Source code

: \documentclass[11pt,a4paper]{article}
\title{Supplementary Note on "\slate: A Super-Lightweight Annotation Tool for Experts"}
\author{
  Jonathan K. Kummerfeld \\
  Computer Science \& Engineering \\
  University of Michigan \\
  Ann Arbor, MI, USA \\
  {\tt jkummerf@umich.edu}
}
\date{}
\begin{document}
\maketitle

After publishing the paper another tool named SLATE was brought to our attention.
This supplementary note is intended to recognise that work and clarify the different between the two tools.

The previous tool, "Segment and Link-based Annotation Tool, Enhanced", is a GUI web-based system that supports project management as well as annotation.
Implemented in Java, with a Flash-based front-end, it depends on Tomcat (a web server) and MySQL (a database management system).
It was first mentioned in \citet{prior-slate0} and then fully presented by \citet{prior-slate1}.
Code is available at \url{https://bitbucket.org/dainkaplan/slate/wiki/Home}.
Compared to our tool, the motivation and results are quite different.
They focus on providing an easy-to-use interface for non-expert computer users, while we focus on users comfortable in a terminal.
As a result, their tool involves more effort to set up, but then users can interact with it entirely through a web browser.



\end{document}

Required action :: Repeat exactly, and only, the lines from the one containing "As a result, their" through the last line above.

Exercise answer ::
As a result, their tool involves more effort to set up, but then users can interact with it entirely through a web browser.



\end{document}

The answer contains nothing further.